Saturday, March 31, 2007
St. Valentines Day Massacre Theories
Helmer and Bilek's book goes into the different theories that abounded about the St. Valentines Day Massacre. One of the earliest was that rogue cops who were on the take and angry at not being paid off actually hit Moran's gang.
It's funny but the book points out that Capone was not immediately associated with the murders. In fact NYC papers began to link Capone to the crime before Chicago papers did.
Much of the stuff that I had heard about the massacre turns out to be false. For instance no one knows exactly why the Moran gang was meeting that morning in that garage; but it was not to accept delivery for booze hijacked from Capone. The authors write logically that the men assembled in the garage for the most part were Moran's top men. His men in charge of racketeering and gambling and his top hit men. They also weren't dressed for labor (with the exception of the mechanic who was there for his daily job). Definitely a set up.

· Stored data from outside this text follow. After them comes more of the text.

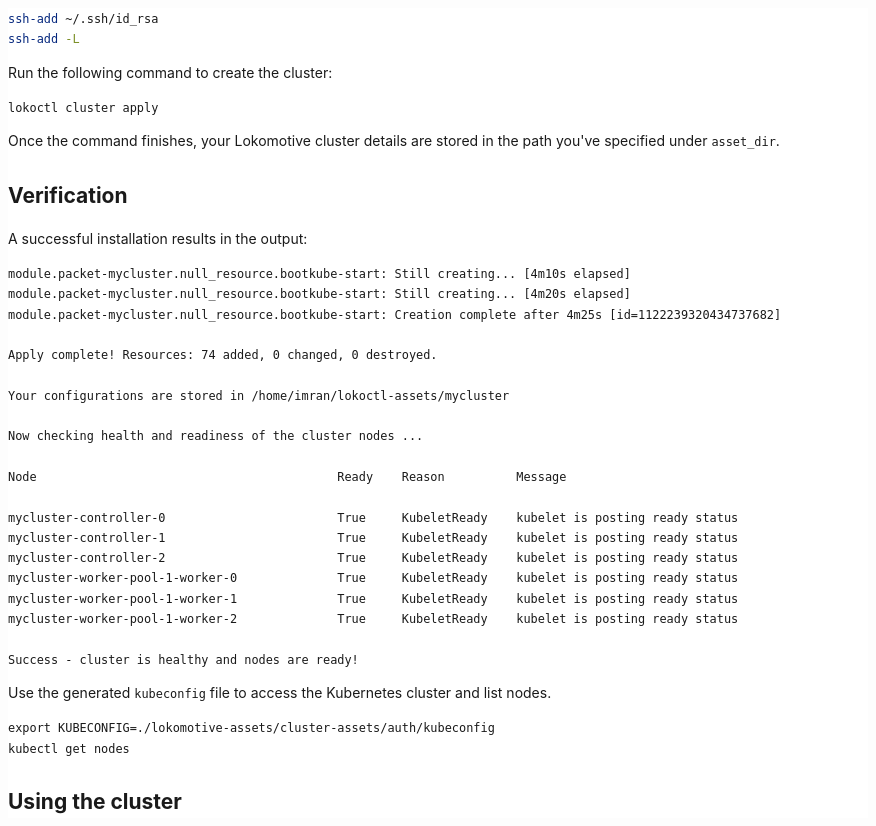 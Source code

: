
 ```bash
ssh-add ~/.ssh/id_rsa
ssh-add -L
```

Run the following command to create the cluster:

```console
lokoctl cluster apply
```

Once the command finishes, your Lokomotive cluster details are stored in the path you've specified
under `asset_dir`.

## Verification

A successful installation results in the output:

```console
module.packet-mycluster.null_resource.bootkube-start: Still creating... [4m10s elapsed]
module.packet-mycluster.null_resource.bootkube-start: Still creating... [4m20s elapsed]
module.packet-mycluster.null_resource.bootkube-start: Creation complete after 4m25s [id=1122239320434737682]

Apply complete! Resources: 74 added, 0 changed, 0 destroyed.

Your configurations are stored in /home/imran/lokoctl-assets/mycluster

Now checking health and readiness of the cluster nodes ...

Node                                          Ready    Reason          Message

mycluster-controller-0                        True     KubeletReady    kubelet is posting ready status
mycluster-controller-1                        True     KubeletReady    kubelet is posting ready status
mycluster-controller-2                        True     KubeletReady    kubelet is posting ready status
mycluster-worker-pool-1-worker-0              True     KubeletReady    kubelet is posting ready status
mycluster-worker-pool-1-worker-1              True     KubeletReady    kubelet is posting ready status
mycluster-worker-pool-1-worker-2              True     KubeletReady    kubelet is posting ready status

Success - cluster is healthy and nodes are ready!
```

Use the generated `kubeconfig` file to access the Kubernetes cluster and list nodes.

```console
export KUBECONFIG=./lokomotive-assets/cluster-assets/auth/kubeconfig
kubectl get nodes
```

## Using the cluster


[releases]: https://github.com/kinvolk/lokomotive/releases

You know the thing about history is that hind sight is 20/20 vision. I wonder what I would have thought if this were 1929 and I was reading about this for the first time. Would I have believed everything I read? I guess in a way the newspaper coverage of the murders was excessive, but it doesn't seem like overkill. I mean there wasn't TV coverage yet and even with newsreels I think the public was able to forget about what happened until they picked up the newspaper again. I guess I'm trying to say something about how the innocent simpler time wasn't all that innocent but the evil and the bad didn't bombard you the way it does now. So was having mass communication on a smaller scale better? Hmmmm?